The loonie had plunged the day before by the most since January after Bank of Canada Governor Stephen Poloz dampened expectations for further interest rate hikes this year.
“A lot of clients were looking for a pullback in the Canadian dollar to initiate hedges,” said Blake Jespersen, managing director, foreign exchange sales at BMO Capital Markets.
“Portfolio rebalancing at month-end” added to support for the currency, Jespersen said.
The loonie posted a more than 2-year high earlier in September after the Bank of Canada hiked rates for the second time in three months. The bank’s policy rate sits at 1 percent.

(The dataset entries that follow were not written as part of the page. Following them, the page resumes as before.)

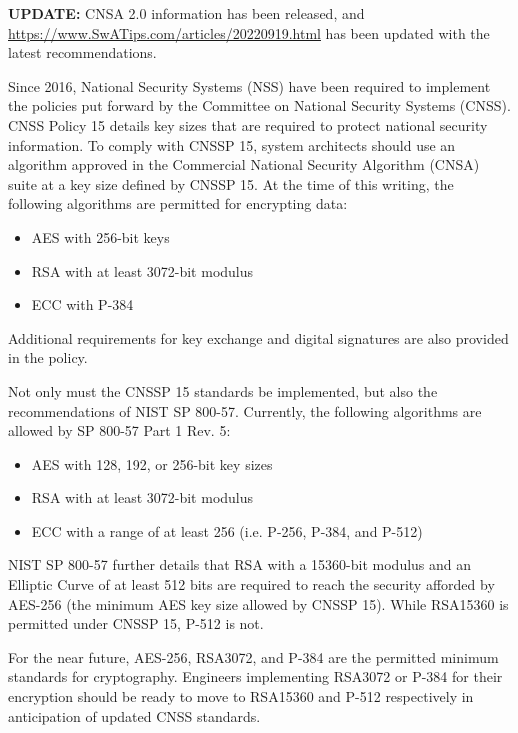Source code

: \textbf{UPDATE:} CNSA 2.0 information has been released, and \url{https://www.SwATips.com/articles/20220919.html} has been updated with the latest recommendations.

Since 2016, National Security Systems (NSS) have been required to implement the policies put forward by the Committee on National Security Systems (CNSS). CNSS Policy 15 details key sizes that are required to protect national security information.\autocite{20220328:cnssp15} To comply with CNSSP 15, system architects should use an algorithm approved in the Commercial National Security Algorithm (CNSA) suite at a key size defined by CNSSP 15. At the time of this writing, the following algorithms are permitted for encrypting data:
\begin{itemize}
	\item AES with 256-bit keys
	\item RSA with at least 3072-bit modulus
	\item ECC with P-384
\end{itemize}
Additional requirements for key exchange and digital signatures are also provided in the policy.

Not only must the CNSSP 15 standards be implemented, but also the recommendations of NIST SP 800-57.\autocite{20220328:nist80057p1r5} Currently, the following algorithms are allowed by SP 800-57 Part 1 Rev. 5:
\begin{itemize}
	\item AES with 128, 192, or 256-bit key sizes
	\item RSA with at least 3072-bit modulus
	\item ECC with a range of at least 256 (i.e. P-256, P-384, and P-512)
\end{itemize}
NIST SP 800-57 further details that RSA with a 15360-bit modulus and an Elliptic Curve of at least 512 bits are required to reach the security afforded by AES-256 (the minimum AES key size allowed by CNSSP 15). While RSA15360 is permitted under CNSSP 15, P-512 is not.

For the near future, AES-256, RSA3072, and P-384 are the permitted minimum standards for cryptography. Engineers implementing RSA3072 or P-384 for their encryption should be ready to move to RSA15360 and P-512 respectively in anticipation of updated CNSS standards.
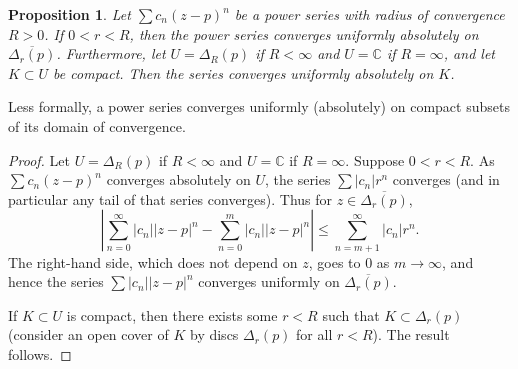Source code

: \documentclass[12pt,openany]{book}
\newcommand{\sabs}[1]{\lvert {#1} \rvert}
\newcommand{\abs}[1]{\left\lvert {#1} \right\rvert}
\newcommand{\C}{{\mathbb{C}}}
\theoremstyle{plain}
\newtheorem{prop}[thm]{Proposition}
\theoremstyle{remark}
\theoremstyle{definition}
\theoremstyle{exercise}
\theoremstyle{example}
\begin{document}
\begin{prop}
Let $\sum c_n {(z-p)}^n$ be a power series with radius of convergence $R
> 0$.  If $0 < r < R$, then the power series converges uniformly absolutely
on $\overline{\Delta_r(p)}$. Furthermore, let $U = \Delta_R(p)$ if $R < \infty$ and
$U = \C$ if $R=\infty$, and let $K \subset U$ be compact.
Then the series converges uniformly absolutely on $K$.
\end{prop}

Less formally, a power series converges uniformly (absolutely) on
compact subsets of its domain of convergence.

\begin{proof}
Let $U = \Delta_R(p)$ if $R < \infty$ and $U=\C$ if $R=\infty$.
Suppose $0 < r < R$.  As $\sum c_n {(z-p)}^n$ converges absolutely
on $U$, the series
$\sum \sabs{c_n} r^n$ converges (and in particular any tail of
that series converges).  Thus for $z \in \overline{\Delta_r(p)}$,
\begin{equation*}
\abs{
\sum_{n=0}^\infty \sabs{c_n} \sabs{z-p}^n
-
\sum_{n=0}^{m} \sabs{c_n} \sabs{z-p}^n
}
\leq
\sum_{n=m+1}^\infty \sabs{c_n} r^n .
\end{equation*}
The right-hand side, which does not depend on $z$,
goes to $0$ as $m \to \infty$, and hence 
the series $\sum \sabs{c_n} \sabs{z-p}^n$ converges uniformly
on $\overline{\Delta_r(p)}$.

If $K \subset U$ is compact, then there exists some $r <
R$ such that $K \subset \Delta_r(p)$ (consider an open cover of
$K$ by discs $\Delta_r(p)$ for all $r < R$).  The result follows.
\end{proof}
\end{document}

At 5 p.m. EDT (2100 GMT), the Canadian dollar CAD=D4 was trading at C$1.2428 to the greenback, or 80.46 U.S. cents, up 0.4 percent.
The currency’s strongest level of the session was C$1.2418, while it touched its weakest since Aug. 31 at C$1.2519.
The recovery for the loonie came even as oil gave up earlier gains. U.S. crude oil prices CLc1 settled 58 cents lower at $51.56 a barrel.
Oil is one of Canada’s major exports.
The ongoing renegotiation of the North American Free Trade Agreement is a major source of economic uncertainty for Canada, which would face a shock if the pact were to be ripped up, Bank of Canada Governor Stephen Poloz said in a newspaper interview.
Canadian average weekly earnings of nonfarm payroll employees rose at an annual rate of 1.8 percent in July, data from Statistics Canada showed.
Data on Friday is expected to show that the economy grew by 0.1 percent for the same month, which would be consistent with moderation in the pace of growth after it accelerated in the first half of the year. ECONCA
Canadian government bond prices were higher across much of a steeper yield curve, with the two-year CA2YT=RR price up 8 Canadian cents to yield 1.542 percent and the 10-year CA10YT=RR rising 4 Canadian cents to yield 2.13 percent.
The gap between Canada’s two-year yield and its U.S. equivalent narrowed by 1.4 basis points to +8.7 basis points. Earlier this month the spread reached its widest since January 2015 at 24.8 basis points.